START INPUT RECORDS
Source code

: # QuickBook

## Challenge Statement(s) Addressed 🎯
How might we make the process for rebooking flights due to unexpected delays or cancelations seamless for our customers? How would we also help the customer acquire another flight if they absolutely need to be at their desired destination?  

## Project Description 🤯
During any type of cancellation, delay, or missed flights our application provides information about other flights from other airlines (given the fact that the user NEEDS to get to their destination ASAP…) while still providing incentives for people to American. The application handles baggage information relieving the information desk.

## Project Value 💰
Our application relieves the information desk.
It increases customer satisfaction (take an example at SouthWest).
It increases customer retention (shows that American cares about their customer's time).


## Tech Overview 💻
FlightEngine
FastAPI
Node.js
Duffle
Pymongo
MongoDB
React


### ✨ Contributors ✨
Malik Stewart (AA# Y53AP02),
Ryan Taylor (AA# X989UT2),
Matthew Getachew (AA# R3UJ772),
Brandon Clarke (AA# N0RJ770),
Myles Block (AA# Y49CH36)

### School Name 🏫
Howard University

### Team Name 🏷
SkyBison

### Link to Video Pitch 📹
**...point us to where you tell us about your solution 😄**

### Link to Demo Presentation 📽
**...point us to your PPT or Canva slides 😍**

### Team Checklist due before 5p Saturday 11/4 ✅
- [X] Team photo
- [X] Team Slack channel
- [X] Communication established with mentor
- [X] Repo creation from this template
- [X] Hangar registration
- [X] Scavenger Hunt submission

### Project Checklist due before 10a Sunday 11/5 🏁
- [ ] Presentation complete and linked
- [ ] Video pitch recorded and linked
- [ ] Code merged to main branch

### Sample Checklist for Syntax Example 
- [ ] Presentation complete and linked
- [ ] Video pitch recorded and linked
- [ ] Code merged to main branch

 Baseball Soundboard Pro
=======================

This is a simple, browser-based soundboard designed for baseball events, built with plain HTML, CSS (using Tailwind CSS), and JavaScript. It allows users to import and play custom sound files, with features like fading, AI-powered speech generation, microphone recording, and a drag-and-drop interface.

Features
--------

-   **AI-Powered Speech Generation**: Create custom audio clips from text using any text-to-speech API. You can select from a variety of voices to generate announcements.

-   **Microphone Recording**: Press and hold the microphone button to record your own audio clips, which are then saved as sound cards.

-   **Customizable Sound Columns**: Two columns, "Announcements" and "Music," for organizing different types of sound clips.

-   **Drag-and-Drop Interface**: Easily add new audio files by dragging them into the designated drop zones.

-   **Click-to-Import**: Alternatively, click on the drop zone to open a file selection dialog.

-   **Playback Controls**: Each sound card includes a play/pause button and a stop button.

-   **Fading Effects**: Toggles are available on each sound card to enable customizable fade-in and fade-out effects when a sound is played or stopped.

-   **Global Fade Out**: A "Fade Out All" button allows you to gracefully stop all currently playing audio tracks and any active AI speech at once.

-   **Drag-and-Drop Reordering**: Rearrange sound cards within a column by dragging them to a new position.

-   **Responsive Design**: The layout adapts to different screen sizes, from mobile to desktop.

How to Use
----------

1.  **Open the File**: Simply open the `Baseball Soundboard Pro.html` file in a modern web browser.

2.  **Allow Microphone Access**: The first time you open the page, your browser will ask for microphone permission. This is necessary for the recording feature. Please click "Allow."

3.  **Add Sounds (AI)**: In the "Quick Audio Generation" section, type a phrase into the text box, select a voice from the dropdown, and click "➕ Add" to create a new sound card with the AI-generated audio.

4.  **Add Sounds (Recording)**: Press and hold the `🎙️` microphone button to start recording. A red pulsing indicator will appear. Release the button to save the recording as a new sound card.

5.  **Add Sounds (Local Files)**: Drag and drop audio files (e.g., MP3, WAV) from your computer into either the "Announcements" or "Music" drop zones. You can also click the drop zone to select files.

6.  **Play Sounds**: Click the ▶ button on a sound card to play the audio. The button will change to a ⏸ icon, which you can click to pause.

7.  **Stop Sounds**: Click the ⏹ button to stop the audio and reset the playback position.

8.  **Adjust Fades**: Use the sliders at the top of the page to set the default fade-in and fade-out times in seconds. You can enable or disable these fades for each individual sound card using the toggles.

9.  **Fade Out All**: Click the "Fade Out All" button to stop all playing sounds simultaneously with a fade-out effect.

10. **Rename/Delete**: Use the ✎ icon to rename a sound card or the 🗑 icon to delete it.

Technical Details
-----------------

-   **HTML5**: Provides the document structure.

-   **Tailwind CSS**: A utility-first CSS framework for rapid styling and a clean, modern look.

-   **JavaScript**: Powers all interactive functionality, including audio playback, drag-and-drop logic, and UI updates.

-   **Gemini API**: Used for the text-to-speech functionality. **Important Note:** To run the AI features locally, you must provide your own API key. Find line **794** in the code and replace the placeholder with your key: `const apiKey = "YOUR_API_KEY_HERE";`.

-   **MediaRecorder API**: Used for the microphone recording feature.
END INPUT RECORDS
§ YOUR GOAL: Set down all the entries again, word for word.

§ OUTPUT FOR THIS EXERCISE:
Source code

: # QuickBook

## Challenge Statement(s) Addressed 🎯
How might we make the process for rebooking flights due to unexpected delays or cancelations seamless for our customers? How would we also help the customer acquire another flight if they absolutely need to be at their desired destination?  

## Project Description 🤯
During any type of cancellation, delay, or missed flights our application provides information about other flights from other airlines (given the fact that the user NEEDS to get to their destination ASAP…) while still providing incentives for people to American. The application handles baggage information relieving the information desk.

## Project Value 💰
Our application relieves the information desk.
It increases customer satisfaction (take an example at SouthWest).
It increases customer retention (shows that American cares about their customer's time).


## Tech Overview 💻
FlightEngine
FastAPI
Node.js
Duffle
Pymongo
MongoDB
React


### ✨ Contributors ✨
Malik Stewart (AA# Y53AP02),
Ryan Taylor (AA# X989UT2),
Matthew Getachew (AA# R3UJ772),
Brandon Clarke (AA# N0RJ770),
Myles Block (AA# Y49CH36)

### School Name 🏫
Howard University

### Team Name 🏷
SkyBison

### Link to Video Pitch 📹
**...point us to where you tell us about your solution 😄**

### Link to Demo Presentation 📽
**...point us to your PPT or Canva slides 😍**

### Team Checklist due before 5p Saturday 11/4 ✅
- [X] Team photo
- [X] Team Slack channel
- [X] Communication established with mentor
- [X] Repo creation from this template
- [X] Hangar registration
- [X] Scavenger Hunt submission

### Project Checklist due before 10a Sunday 11/5 🏁
- [ ] Presentation complete and linked
- [ ] Video pitch recorded and linked
- [ ] Code merged to main branch

### Sample Checklist for Syntax Example 
- [ ] Presentation complete and linked
- [ ] Video pitch recorded and linked
- [ ] Code merged to main branch

 Baseball Soundboard Pro
=======================

This is a simple, browser-based soundboard designed for baseball events, built with plain HTML, CSS (using Tailwind CSS), and JavaScript. It allows users to import and play custom sound files, with features like fading, AI-powered speech generation, microphone recording, and a drag-and-drop interface.

Features
--------

-   **AI-Powered Speech Generation**: Create custom audio clips from text using any text-to-speech API. You can select from a variety of voices to generate announcements.

-   **Microphone Recording**: Press and hold the microphone button to record your own audio clips, which are then saved as sound cards.

-   **Customizable Sound Columns**: Two columns, "Announcements" and "Music," for organizing different types of sound clips.

-   **Drag-and-Drop Interface**: Easily add new audio files by dragging them into the designated drop zones.

-   **Click-to-Import**: Alternatively, click on the drop zone to open a file selection dialog.

-   **Playback Controls**: Each sound card includes a play/pause button and a stop button.

-   **Fading Effects**: Toggles are available on each sound card to enable customizable fade-in and fade-out effects when a sound is played or stopped.

-   **Global Fade Out**: A "Fade Out All" button allows you to gracefully stop all currently playing audio tracks and any active AI speech at once.

-   **Drag-and-Drop Reordering**: Rearrange sound cards within a column by dragging them to a new position.

-   **Responsive Design**: The layout adapts to different screen sizes, from mobile to desktop.

How to Use
----------

1.  **Open the File**: Simply open the `Baseball Soundboard Pro.html` file in a modern web browser.

2.  **Allow Microphone Access**: The first time you open the page, your browser will ask for microphone permission. This is necessary for the recording feature. Please click "Allow."

3.  **Add Sounds (AI)**: In the "Quick Audio Generation" section, type a phrase into the text box, select a voice from the dropdown, and click "➕ Add" to create a new sound card with the AI-generated audio.

4.  **Add Sounds (Recording)**: Press and hold the `🎙️` microphone button to start recording. A red pulsing indicator will appear. Release the button to save the recording as a new sound card.

5.  **Add Sounds (Local Files)**: Drag and drop audio files (e.g., MP3, WAV) from your computer into either the "Announcements" or "Music" drop zones. You can also click the drop zone to select files.

6.  **Play Sounds**: Click the ▶ button on a sound card to play the audio. The button will change to a ⏸ icon, which you can click to pause.

7.  **Stop Sounds**: Click the ⏹ button to stop the audio and reset the playback position.

8.  **Adjust Fades**: Use the sliders at the top of the page to set the default fade-in and fade-out times in seconds. You can enable or disable these fades for each individual sound card using the toggles.

9.  **Fade Out All**: Click the "Fade Out All" button to stop all playing sounds simultaneously with a fade-out effect.

10. **Rename/Delete**: Use the ✎ icon to rename a sound card or the 🗑 icon to delete it.

Technical Details
-----------------

-   **HTML5**: Provides the document structure.

-   **Tailwind CSS**: A utility-first CSS framework for rapid styling and a clean, modern look.

-   **JavaScript**: Powers all interactive functionality, including audio playback, drag-and-drop logic, and UI updates.

-   **Gemini API**: Used for the text-to-speech functionality. **Important Note:** To run the AI features locally, you must provide your own API key. Find line **794** in the code and replace the placeholder with your key: `const apiKey = "YOUR_API_KEY_HERE";`.

-   **MediaRecorder API**: Used for the microphone recording feature.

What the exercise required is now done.